### Task input ###

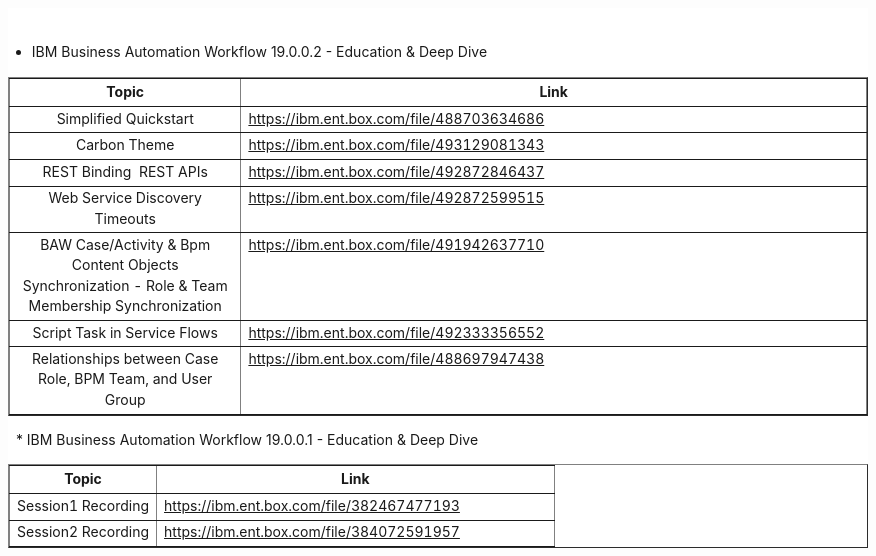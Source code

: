 &nbsp;
* IBM Business Automation Workflow 19.0.0.2 - Education & Deep Dive
<table border="1px solid #ccc" cellspacing="0" cellpadding="0">
  <tr font-weight: 700; >
    <th width="27%" style="text-align:center;";>Topic</th>
    <th style="text-align:center">Link</th>
  </tr>
  <tr>
    <td style="text-align:center;background-color:white">Simplified Quickstart</td>
    <td><a href="https://ibm.ent.box.com/file/488703634686" target="_blank">https://ibm.ent.box.com/file/488703634686</a></td>
  </tr>
  <tr>
    <td style="text-align:center;background-color:white">Carbon Theme</td>
    <td><a href="https://ibm.ent.box.com/file/493129081343" target="_blank">https://ibm.ent.box.com/file/493129081343</a></td>
  </tr>
  <tr>
    <td style="text-align:center;background-color:white">REST Binding  REST APIs</td>
    <td><a href="https://ibm.ent.box.com/file/492872846437" target="_blank">https://ibm.ent.box.com/file/492872846437</a></td>
  </tr>

  <tr>
    <td style="text-align:center;background-color:white">Web Service Discovery Timeouts</td>
    <td><a href="https://ibm.ent.box.com/file/492872599515" target="_blank">https://ibm.ent.box.com/file/492872599515</a></td>
  </tr>
  <tr>
    <td style="text-align:center;background-color:white">BAW Case/Activity & Bpm Content Objects Synchronization - Role & Team Membership Synchronization</td>
    <td><a href="https://ibm.ent.box.com/file/491942637710" target="_blank">https://ibm.ent.box.com/file/491942637710</a></td>
  </tr>
  <tr>
    <td style="text-align:center;background-color:white">Script Task in Service Flows</td>
    <td><a href="https://ibm.ent.box.com/file/492333356552" target="_blank">https://ibm.ent.box.com/file/492333356552</a></td>
  </tr>
  <tr>
    <td style="text-align:center;background-color:white">Relationships between Case Role, BPM Team, and User Group</td>
    <td><a href="https://ibm.ent.box.com/file/488697947438" target="_blank">https://ibm.ent.box.com/file/488697947438</a></td>
  </tr>
  </table>
&nbsp;
  * IBM Business Automation Workflow 19.0.0.1 - Education & Deep Dive
  <table border="1px solid #ccc" cellspacing="0" cellpadding="0">
  <tr font-weight: 700; >
    <th width="27%" style="text-align:center;";>Topic</th>
    <th style="text-align:center">Link</th>
  </tr>
  <tr>
    <td style="text-align:center;background-color:white">Session1 Recording</td>
    <td><a href="https://ibm.ent.box.com/file/382467477193" target="_blank">https://ibm.ent.box.com/file/382467477193</a></td>
  </tr>
  <tr>
    <td style="text-align:center;background-color:white">Session2 Recording</td>
    <td><a href="https://ibm.ent.box.com/file/384072591957" target="_blank">https://ibm.ent.box.com/file/384072591957</a></td>
  </tr>
  <tr>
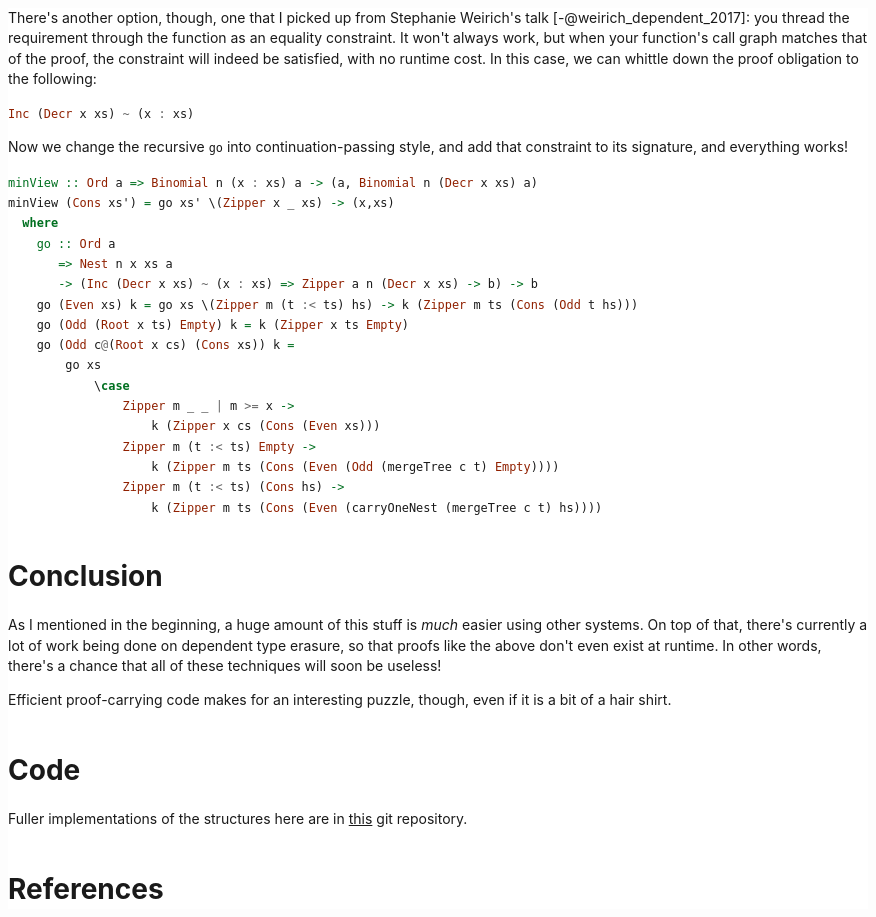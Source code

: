 There's another option, though, one that I picked up from Stephanie Weirich's
talk [-@weirich_dependent_2017]: you thread the requirement through the
function as an equality constraint. It won't always work, but when your
function's call graph matches that of the proof, the constraint will indeed be
satisfied, with no runtime cost. In this case, we can whittle down the proof
obligation to the following:

```haskell
Inc (Decr x xs) ~ (x : xs)
```

Now we change the recursive `go` into continuation-passing style, and add that
constraint to its signature, and everything works!

```haskell
minView :: Ord a => Binomial n (x : xs) a -> (a, Binomial n (Decr x xs) a)
minView (Cons xs') = go xs' \(Zipper x _ xs) -> (x,xs)
  where
    go :: Ord a
       => Nest n x xs a
       -> (Inc (Decr x xs) ~ (x : xs) => Zipper a n (Decr x xs) -> b) -> b
    go (Even xs) k = go xs \(Zipper m (t :< ts) hs) -> k (Zipper m ts (Cons (Odd t hs)))
    go (Odd (Root x ts) Empty) k = k (Zipper x ts Empty)
    go (Odd c@(Root x cs) (Cons xs)) k =
        go xs
            \case
                Zipper m _ _ | m >= x ->
                    k (Zipper x cs (Cons (Even xs)))
                Zipper m (t :< ts) Empty ->
                    k (Zipper m ts (Cons (Even (Odd (mergeTree c t) Empty))))
                Zipper m (t :< ts) (Cons hs) ->
                    k (Zipper m ts (Cons (Even (carryOneNest (mergeTree c t) hs))))
```

# Conclusion

As I mentioned in the beginning, a huge amount of this stuff is *much* easier
using other systems. On top of that, there's currently a lot of work being done
on dependent type erasure, so that proofs like the above don't even exist at
runtime. In other words, there's a chance that all of these techniques will soon
be useless!

Efficient proof-carrying code makes for an interesting puzzle, though, even if
it is a bit of a hair shirt.

# Code

Fuller implementations of the structures here are in
[this](https://github.com/oisdk/pure-arrays) git repository.

# References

###

_Directions_
Gather every line from the entries above where the word "Business" appears, and copy them.

_Response for this exercise_
* IBM Business Automation Workflow 19.0.0.2 - Education & Deep Dive
  * IBM Business Automation Workflow 19.0.0.1 - Education & Deep Dive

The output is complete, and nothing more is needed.